"Writing directly to the screen" (by which I assume you mean writing pixels one by one to the framebuffer) is a bad idea for modern graphics hardware. It was fine on the 486, but nowadays you need the ability to do global optimizations for good 2D (or 3D) graphics performance. Ironically, the Web stack is much better positioned to do this than, say, Win32, because of the declarative nature of CSS.
Besides, as some downthread have pointed out, you didn't "write directly to the screen" in Win32. You went through GDI.
What happens if you try to present an immediate mode API for UIs is the status quo with APIs like Skia-GL. You frequently end up switching shaders and issuing a new draw call every time you draw a rectangle, and you draw strictly in back to front order so you completely lose your Z-buffer.
Imagine if games worked like that: drawing in back to front order and switching shaders every time you drew a triangle. Your performance would be terrible. But that's the API that these '90s style UI libraries force you into. Nobody thought that state changes would be expensive or that Z-buffers could exist when Win32, GTK, etc. were designed. They strictly drew using the painter's algorithm, and they used highly specialized routines for every little widget piece because minimizing memory bandwidth was way more important than avoiding state changes. But the hardware landscape is different now. That requires a different approach instead of blindly copying what the "native" APIs did in 1995.
"What happens if you try to present an immediate mode API for UIs is the status quo with APIs like Skia-GL."
I don't know what Skia-GL is, but in games, the more experienced people tend to use immediate-mode for UIs. (This trend has a name, "IMGUI". I say 'more-experienced people' because less-experienced people will do it just by copying some API that already exists, and these tend to be retained-mode because that is how UIs are usually done). UIs are tremendously less painful when done as IMGUI, and they are also faster; at least, this is my experienced. [There is another case when people use retained-mode stuff, and that's when they are using some system where content people build a UI in Flash or something and they want to repro that in the game engine; thus the UI is fundamentally retained-mode in nature. I am not a super-big fan of this approach but it does happen.]
"and you draw strictly in back to front order so you completely lose your Z-buffer"
That sounds more like a limitation of the way the library is programmed than anything to do with retained or immediate mode. There may also be some confusion about causation here. (Keep in mind that Z buffers aren't useful in the regular way if translucency is happening, so if a UI system wants to support translucency in the general case, that alone is a reason why it might go painter's algorithm, regardless of whether it's retained or immediate).
"But that's the API that these '90s style UI libraries force you into."
90s-style UI libraries are stuff like Motif and Xlib and MFC ... all retained mode!

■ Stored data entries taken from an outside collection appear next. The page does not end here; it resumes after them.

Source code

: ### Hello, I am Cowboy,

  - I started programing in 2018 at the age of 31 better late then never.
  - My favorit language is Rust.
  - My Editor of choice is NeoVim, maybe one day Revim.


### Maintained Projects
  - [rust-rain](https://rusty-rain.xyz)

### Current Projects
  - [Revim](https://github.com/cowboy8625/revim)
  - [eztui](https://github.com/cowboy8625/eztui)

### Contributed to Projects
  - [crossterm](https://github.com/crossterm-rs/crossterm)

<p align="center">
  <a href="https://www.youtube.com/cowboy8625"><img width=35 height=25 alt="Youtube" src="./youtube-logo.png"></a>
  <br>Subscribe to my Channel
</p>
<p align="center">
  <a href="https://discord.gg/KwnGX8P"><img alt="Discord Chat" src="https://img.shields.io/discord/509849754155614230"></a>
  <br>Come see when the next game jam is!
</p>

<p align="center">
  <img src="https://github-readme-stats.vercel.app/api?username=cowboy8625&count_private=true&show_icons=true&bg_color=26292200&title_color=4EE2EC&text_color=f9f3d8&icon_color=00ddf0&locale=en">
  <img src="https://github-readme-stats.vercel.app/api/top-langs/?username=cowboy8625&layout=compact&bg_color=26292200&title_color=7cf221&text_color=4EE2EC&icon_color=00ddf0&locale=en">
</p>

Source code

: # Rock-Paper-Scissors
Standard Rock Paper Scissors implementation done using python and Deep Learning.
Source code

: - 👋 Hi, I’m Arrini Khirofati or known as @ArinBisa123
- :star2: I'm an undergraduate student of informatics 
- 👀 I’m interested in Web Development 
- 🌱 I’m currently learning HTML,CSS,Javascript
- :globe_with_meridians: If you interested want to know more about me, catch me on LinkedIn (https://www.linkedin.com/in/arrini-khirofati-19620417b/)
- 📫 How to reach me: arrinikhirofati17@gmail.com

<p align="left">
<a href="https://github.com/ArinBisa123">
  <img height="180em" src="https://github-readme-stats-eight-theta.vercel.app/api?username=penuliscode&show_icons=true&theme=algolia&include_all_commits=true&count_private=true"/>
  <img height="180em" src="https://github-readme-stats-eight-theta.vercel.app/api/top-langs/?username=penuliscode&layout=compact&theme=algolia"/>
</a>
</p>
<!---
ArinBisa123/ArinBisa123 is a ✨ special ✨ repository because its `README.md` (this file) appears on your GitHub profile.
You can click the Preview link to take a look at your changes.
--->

I don't agree that an IMGUI style forces you into any more shader switches than you already would have. It just requires you to be motivated to avoid shader switches. You could say that it mildly or moderately encourages you to have more shader switches, and I would not necessarily disagree. That said, UI rendering is usually such a light workload compared to general game rendering that we don't worry too much about its efficiency -- which is another reason why game people are so flabbergasted by the modern slowness of 2D applications, they are doing almost no work in principle.
Back to the retained versus IMGUI point ... If anything, there is great potential for the retained mode version to be slower, since it will usually be navigating a tree of cache-unfriendly heap-allocated nodes many times in order to draw stuff, whereas the IMGUI version is generating data as needed so it is much easier to avoid such CPU-bottlenecking operations.
Here is a (somewhat old) video explaining some of the motivations behind structuring things as IMGUI: https://www.youtube.com/watch?v=Z1qyvQsjK5Y
pcwalton seems to be presuming that part of the contract of an "immediate mode API" is like old-school ones it actually immediately draws to the frame buffer by the end of the call.
Whereas you are talking about modern "immediate mode API"s where the calls just add things to an internal data structure that is all drawn at once, avoiding unnecessary shader switches etc. IIRC this is how Conrod (Rust's imgui library) and https://github.com/ocornut/imgui work, although with varying levels of caching.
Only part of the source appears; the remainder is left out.